- Opening Delimiter -
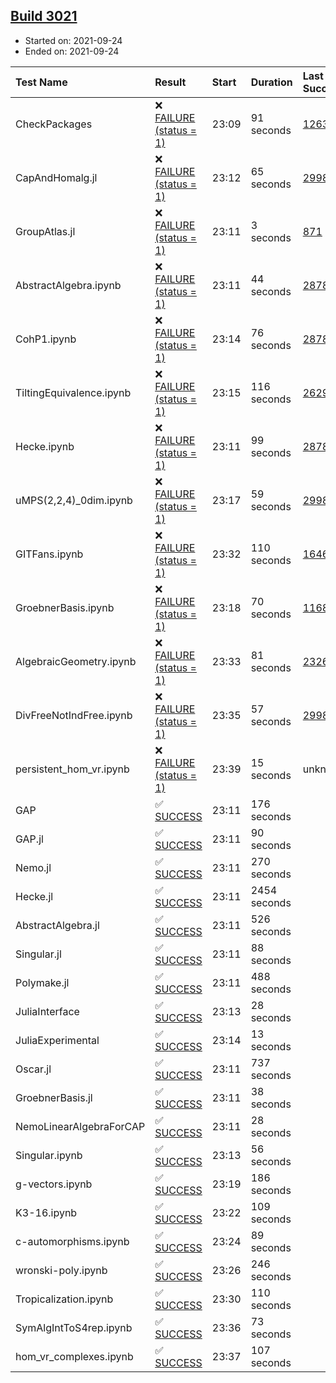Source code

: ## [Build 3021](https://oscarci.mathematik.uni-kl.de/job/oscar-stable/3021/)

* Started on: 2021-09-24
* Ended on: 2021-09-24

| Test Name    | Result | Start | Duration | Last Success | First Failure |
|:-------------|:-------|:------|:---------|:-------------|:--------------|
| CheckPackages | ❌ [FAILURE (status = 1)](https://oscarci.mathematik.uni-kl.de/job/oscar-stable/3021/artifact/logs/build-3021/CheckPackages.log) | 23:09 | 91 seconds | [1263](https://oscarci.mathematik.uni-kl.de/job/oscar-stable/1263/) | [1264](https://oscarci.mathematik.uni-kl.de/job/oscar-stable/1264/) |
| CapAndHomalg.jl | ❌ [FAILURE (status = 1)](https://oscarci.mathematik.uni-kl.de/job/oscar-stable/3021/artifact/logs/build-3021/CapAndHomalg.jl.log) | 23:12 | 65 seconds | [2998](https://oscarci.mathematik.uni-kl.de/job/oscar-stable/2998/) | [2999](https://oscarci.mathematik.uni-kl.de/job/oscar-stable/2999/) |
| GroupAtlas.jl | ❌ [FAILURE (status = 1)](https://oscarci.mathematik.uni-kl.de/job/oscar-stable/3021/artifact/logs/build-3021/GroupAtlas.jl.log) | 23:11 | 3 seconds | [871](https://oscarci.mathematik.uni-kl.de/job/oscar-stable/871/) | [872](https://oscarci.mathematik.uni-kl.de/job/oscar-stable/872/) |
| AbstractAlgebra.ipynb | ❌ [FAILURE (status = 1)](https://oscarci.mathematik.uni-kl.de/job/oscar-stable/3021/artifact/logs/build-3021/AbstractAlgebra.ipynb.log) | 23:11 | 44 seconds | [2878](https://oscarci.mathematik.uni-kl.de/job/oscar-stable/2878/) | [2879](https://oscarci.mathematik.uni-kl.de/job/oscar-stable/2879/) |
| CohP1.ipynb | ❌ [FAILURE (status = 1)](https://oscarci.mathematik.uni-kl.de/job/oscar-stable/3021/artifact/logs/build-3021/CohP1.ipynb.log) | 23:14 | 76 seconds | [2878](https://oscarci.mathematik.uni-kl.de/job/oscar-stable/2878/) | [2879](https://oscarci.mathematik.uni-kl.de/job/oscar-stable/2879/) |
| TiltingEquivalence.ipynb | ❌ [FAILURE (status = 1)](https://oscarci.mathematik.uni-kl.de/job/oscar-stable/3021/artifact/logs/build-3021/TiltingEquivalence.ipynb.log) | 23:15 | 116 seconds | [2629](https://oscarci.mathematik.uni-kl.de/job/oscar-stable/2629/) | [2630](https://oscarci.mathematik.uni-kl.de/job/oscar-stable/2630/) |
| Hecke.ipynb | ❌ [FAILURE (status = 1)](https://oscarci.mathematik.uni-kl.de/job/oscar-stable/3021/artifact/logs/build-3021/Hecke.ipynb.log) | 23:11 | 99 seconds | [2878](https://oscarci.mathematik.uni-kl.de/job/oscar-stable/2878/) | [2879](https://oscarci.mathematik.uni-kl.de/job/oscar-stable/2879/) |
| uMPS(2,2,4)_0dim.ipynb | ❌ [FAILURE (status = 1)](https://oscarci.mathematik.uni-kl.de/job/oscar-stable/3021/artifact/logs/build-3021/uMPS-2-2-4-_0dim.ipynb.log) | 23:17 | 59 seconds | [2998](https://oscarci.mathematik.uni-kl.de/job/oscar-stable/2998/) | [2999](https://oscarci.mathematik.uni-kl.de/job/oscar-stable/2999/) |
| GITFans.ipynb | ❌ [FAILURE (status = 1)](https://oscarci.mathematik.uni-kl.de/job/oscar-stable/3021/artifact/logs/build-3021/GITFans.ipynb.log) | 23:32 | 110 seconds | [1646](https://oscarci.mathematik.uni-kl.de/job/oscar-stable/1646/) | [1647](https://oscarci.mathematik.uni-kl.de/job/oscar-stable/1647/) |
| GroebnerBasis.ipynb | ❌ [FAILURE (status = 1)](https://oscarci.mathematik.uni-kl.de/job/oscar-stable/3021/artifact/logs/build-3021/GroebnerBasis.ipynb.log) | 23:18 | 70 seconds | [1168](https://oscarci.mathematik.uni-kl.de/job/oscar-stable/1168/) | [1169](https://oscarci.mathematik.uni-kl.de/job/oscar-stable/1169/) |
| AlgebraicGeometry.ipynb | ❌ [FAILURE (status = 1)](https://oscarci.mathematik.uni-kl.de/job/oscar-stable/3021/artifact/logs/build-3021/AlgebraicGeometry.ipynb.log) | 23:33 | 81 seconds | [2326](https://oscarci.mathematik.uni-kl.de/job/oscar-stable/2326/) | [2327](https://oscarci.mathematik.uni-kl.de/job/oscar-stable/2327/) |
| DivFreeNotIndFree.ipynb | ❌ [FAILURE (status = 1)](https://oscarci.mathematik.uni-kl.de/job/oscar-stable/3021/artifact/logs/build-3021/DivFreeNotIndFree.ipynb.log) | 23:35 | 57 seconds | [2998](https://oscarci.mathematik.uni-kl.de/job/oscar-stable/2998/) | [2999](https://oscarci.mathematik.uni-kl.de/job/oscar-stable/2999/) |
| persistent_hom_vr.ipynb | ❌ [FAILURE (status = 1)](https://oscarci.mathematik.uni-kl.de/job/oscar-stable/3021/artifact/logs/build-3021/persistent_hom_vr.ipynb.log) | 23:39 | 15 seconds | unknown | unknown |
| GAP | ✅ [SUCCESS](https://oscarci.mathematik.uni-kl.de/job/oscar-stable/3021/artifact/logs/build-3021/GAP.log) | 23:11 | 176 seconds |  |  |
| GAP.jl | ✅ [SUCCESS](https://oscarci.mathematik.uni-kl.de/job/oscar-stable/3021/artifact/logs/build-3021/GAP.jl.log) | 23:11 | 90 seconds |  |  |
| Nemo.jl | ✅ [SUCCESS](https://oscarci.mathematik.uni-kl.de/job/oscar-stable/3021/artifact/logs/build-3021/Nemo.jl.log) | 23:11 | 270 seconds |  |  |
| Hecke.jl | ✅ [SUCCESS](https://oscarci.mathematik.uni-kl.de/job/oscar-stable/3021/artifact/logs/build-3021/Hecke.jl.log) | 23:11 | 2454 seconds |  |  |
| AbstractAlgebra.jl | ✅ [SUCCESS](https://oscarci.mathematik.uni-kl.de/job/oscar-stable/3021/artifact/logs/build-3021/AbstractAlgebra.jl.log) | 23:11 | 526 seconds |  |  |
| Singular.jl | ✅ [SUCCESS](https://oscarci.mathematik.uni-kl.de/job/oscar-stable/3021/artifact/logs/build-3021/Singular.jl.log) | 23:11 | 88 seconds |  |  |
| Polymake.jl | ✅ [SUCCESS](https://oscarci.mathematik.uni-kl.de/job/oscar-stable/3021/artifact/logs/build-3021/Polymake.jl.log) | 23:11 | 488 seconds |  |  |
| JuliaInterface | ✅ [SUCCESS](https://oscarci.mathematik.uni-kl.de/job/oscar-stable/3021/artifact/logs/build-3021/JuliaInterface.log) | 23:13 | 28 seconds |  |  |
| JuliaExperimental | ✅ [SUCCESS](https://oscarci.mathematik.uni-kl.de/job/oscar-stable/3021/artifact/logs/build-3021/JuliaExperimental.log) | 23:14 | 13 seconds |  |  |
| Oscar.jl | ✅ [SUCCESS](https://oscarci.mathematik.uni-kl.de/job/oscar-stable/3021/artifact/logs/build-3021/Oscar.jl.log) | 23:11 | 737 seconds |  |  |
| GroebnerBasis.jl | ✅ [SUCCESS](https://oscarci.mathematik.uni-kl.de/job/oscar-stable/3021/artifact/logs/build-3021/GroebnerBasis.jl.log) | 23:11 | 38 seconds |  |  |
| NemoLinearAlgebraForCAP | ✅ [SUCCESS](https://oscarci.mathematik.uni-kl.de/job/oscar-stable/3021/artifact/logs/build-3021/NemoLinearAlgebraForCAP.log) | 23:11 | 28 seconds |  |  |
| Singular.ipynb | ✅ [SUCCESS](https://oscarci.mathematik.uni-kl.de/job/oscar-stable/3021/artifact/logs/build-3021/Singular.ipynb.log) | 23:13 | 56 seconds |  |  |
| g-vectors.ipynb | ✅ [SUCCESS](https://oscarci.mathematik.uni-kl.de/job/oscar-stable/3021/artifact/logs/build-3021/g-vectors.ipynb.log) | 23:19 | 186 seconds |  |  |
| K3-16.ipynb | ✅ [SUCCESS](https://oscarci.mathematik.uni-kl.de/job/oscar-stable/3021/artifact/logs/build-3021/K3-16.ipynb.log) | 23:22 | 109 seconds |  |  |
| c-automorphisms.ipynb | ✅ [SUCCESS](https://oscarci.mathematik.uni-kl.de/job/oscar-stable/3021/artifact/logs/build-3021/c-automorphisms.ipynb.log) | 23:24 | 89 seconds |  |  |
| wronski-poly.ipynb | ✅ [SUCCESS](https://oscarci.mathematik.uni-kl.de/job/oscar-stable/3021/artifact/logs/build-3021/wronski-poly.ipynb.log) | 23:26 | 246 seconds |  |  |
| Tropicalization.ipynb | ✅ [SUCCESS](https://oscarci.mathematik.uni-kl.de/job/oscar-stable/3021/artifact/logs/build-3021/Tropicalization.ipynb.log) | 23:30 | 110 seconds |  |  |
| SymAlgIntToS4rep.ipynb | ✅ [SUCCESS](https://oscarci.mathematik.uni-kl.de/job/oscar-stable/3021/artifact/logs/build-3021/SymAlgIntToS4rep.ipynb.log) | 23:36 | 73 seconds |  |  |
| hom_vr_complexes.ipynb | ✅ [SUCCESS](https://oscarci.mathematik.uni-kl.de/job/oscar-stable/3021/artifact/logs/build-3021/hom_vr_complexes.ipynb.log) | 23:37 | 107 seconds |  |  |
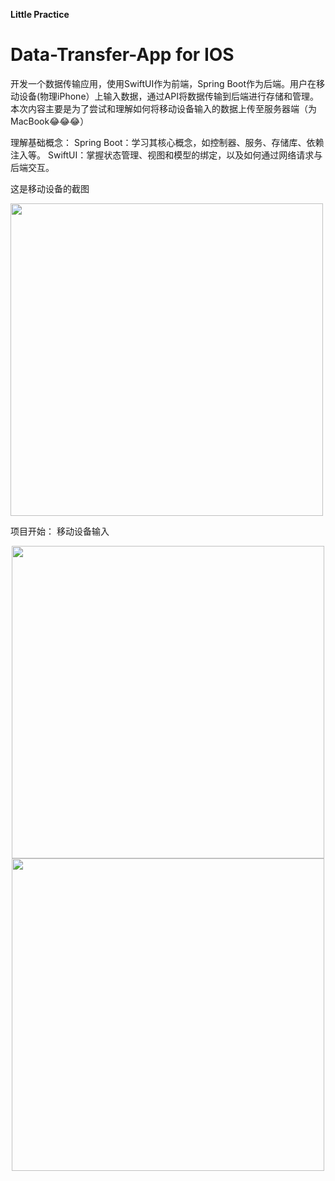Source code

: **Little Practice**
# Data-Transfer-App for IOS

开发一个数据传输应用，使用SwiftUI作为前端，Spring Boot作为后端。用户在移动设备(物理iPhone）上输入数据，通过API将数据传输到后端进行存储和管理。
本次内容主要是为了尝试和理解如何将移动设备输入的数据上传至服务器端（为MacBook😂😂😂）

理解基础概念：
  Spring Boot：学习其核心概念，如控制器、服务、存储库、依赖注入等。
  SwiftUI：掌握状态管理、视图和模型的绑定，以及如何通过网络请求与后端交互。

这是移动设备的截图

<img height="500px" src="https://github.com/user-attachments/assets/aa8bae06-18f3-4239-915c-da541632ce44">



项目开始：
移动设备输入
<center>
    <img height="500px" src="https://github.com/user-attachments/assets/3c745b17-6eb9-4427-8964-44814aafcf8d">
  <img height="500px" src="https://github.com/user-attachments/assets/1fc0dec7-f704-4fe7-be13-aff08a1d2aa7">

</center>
- Closing Delimiter -
**TO DO**
Can you repeat, word for word, every line above from the one containing "Singular.ipynb | ✅" down to the one containing "g-vectors.ipynb | ✅", including both?

**ANSWER TO THIS TASK**
| Singular.ipynb | ✅ [SUCCESS](https://oscarci.mathematik.uni-kl.de/job/oscar-stable/3021/artifact/logs/build-3021/Singular.ipynb.log) | 23:13 | 56 seconds |  |  |
| g-vectors.ipynb | ✅ [SUCCESS](https://oscarci.mathematik.uni-kl.de/job/oscar-stable/3021/artifact/logs/build-3021/g-vectors.ipynb.log) | 23:19 | 186 seconds |  |  |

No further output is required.